The Eastern State Penitentiary operates as a museum and historic site, open year-round. Guided tours are offered during the winter, and during the warmer months, self-guided tours are also available (narrated mainly by Steve Buscemi, with former guards, wardens and prisoners also contributing). In addition, it holds many special events throughout the year. Each July, there is a Bastille Day celebration, complete with a comedic reinterpretation of the storming of the Bastille and the tossing of thousands of Tastykakes from the towers, accompanied by a cry of "let them eat Tastykake!" from an actress portraying Marie Antoinette. In October, it offers the "Terror Behind the Walls" haunted house.
The facility has been kept in "preserved ruin", meaning no significant attempts have been made at renovations or upkeep.
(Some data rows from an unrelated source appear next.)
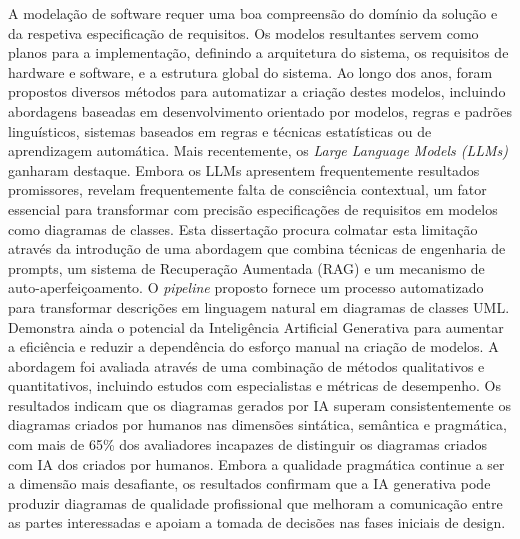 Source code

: 
%



A modelação de software requer uma boa compreensão do domínio da solução e da respetiva especificação de requisitos. 
Os modelos resultantes servem como planos para a implementação, definindo a arquitetura do sistema, os requisitos de hardware e software, e a estrutura global do sistema. Ao longo dos anos, foram propostos diversos métodos para automatizar a criação destes modelos, incluindo abordagens baseadas em desenvolvimento orientado por modelos, regras e padrões linguísticos, sistemas baseados em regras e técnicas estatísticas ou de aprendizagem automática. 
Mais recentemente, os \textit{Large Language Models (LLMs)} ganharam destaque. 
Embora os LLMs apresentem frequentemente resultados promissores, revelam frequentemente falta de consciência contextual, um fator essencial para transformar com precisão especificações de requisitos em modelos como diagramas de classes.
Esta dissertação procura colmatar esta limitação através da introdução de uma abordagem que combina técnicas de engenharia de prompts, um sistema de Recuperação Aumentada (RAG) e um mecanismo de auto-aperfeiçoamento. O \textit{pipeline} proposto fornece um processo automatizado para transformar descrições em linguagem natural em diagramas de classes UML. 
Demonstra ainda o potencial da Inteligência Artificial Generativa para aumentar a eficiência e reduzir a dependência do esforço manual na criação de modelos.
A abordagem foi avaliada através de uma combinação de métodos qualitativos e quantitativos, incluindo estudos com especialistas e métricas de desempenho. Os resultados indicam que os diagramas gerados por IA superam consistentemente os diagramas criados por humanos nas dimensões sintática, semântica e pragmática, com mais de 65\% dos avaliadores incapazes de distinguir os diagramas criados com IA dos criados por humanos. Embora a qualidade pragmática continue a ser a dimensão mais desafiante, os resultados confirmam que a IA generativa pode produzir diagramas de qualidade profissional que melhoram a comunicação entre as partes interessadas e apoiam a tomada de decisões nas fases iniciais de design.

%
%



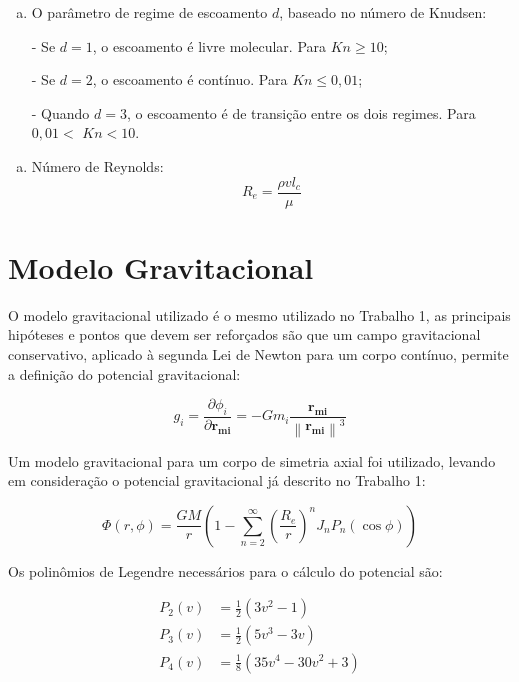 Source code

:\begin{enumerate}[(f)] 
  \item O parâmetro de regime de escoamento $d$, baseado no número de Knudsen:

  - Se $d=1$, o escoamento é livre molecular. Para $K n \geq 10$;

  - Se $d=2$, o escoamento é contínuo. Para $K n \leq 0,01$;

  - Quando $d=3$, o escoamento é de transição entre os dois regimes. Para $0,01<$ $K n<10$.
\end{enumerate}

\begin{enumerate}[(g)] 
\item Número de Reynolds:
\begin{equation}
R_e =\frac{\rho v l_{c}}{\mu}
\end{equation}
\end{enumerate}


\section{Modelo Gravitacional}

O modelo gravitacional utilizado é o mesmo utilizado no Trabalho 1, as principais hipóteses e pontos que devem ser reforçados são que um campo gravitacional conservativo, aplicado à segunda Lei de Newton para um corpo contínuo, permite a definição do potencial gravitacional:

\begin{equation}
g_i = \frac{\partial \phi_i}{\partial \mathbf{r}_{\mathbf{mi}}} = -Gm_i \frac{\mathbf{r}_{\mathbf{mi}}}{\left\|\mathbf{r}_{\mathbf{mi}}\right\|^3}
\end{equation}


Um modelo gravitacional para um corpo de simetria axial foi utilizado, levando em consideração o potencial gravitacional já descrito no Trabalho 1:

\begin{equation}
\Phi(r, \phi) = \frac{GM}{r}\left(1 - \sum_{n=2}^{\infty}\left(\frac{R_e}{r}\right)^n J_n P_n(\cos \phi)\right)
\end{equation}

Os polinômios de Legendre necessários para o cálculo do potencial são:

\begin{align}
P_2(v) &= \frac{1}{2}\left(3v^2 - 1\right) \\
P_3(v) &= \frac{1}{2}\left(5v^3 - 3v\right) \\
P_4(v) &= \frac{1}{8}\left(35v^4 - 30v^2 + 3\right)
\end{align}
Due to Eastern State's ominous appearance, gloomy atmosphere and long history, it is used as a location for television shows and movies about hauntings. Ghost Hunters , Ghost Adventures and MTV's Fear explored the supernatural at Eastern State, while Terry Gilliam's film Twelve Monkeys used it as the setting for a mental hospital. On June 1, 2007, Most Haunted Live! conducted and broadcast a paranormal investigation live (for the first time in the United States) from Eastern State Penitentiary for an unprecedented seven continuous hours hoping to come in contact with supernatural beings. Punk group the Dead Milkmen also filmed the music video for their song "Punk Rock Girl" in Eastern State. In the PlayStation 2 game, The Suffering, players can find a video documentary of Eastern State Penitentary, one of the inspirations for the game. In 1996 and 2000, the World Monuments Fund included Eastern State Penitentiary on its World Monuments Watch, its biennial list of the "Most Endangered" cultural heritage sites.
In June 2008, Paramount Pictures used parts of Eastern State Penitentiary for the filming of Transformers: Revenge of the Fallen.
In September 2008 the History Press released Eastern State Penitentiary: A History, the only comprehensive history book currently in print about Eastern State. It was written by a former tour guide with the assistance of the site's education director, and has a forward written by the penitentiary's former social worker.
Prior to its closing in late 1969 Eastern State Penitentiary (then known as State Correctional Institution, Philadelphia) had established a far reaching program of group therapy with the goal of having all inmates involved. From 1967, when the plan was initiated, the program appears to have been moderately successful as many inmates were involved in the groups which were voluntary. An interesting aspect was that the groups were led by two therapists, one from the psych or social work staff, and the second from the prison officer staff.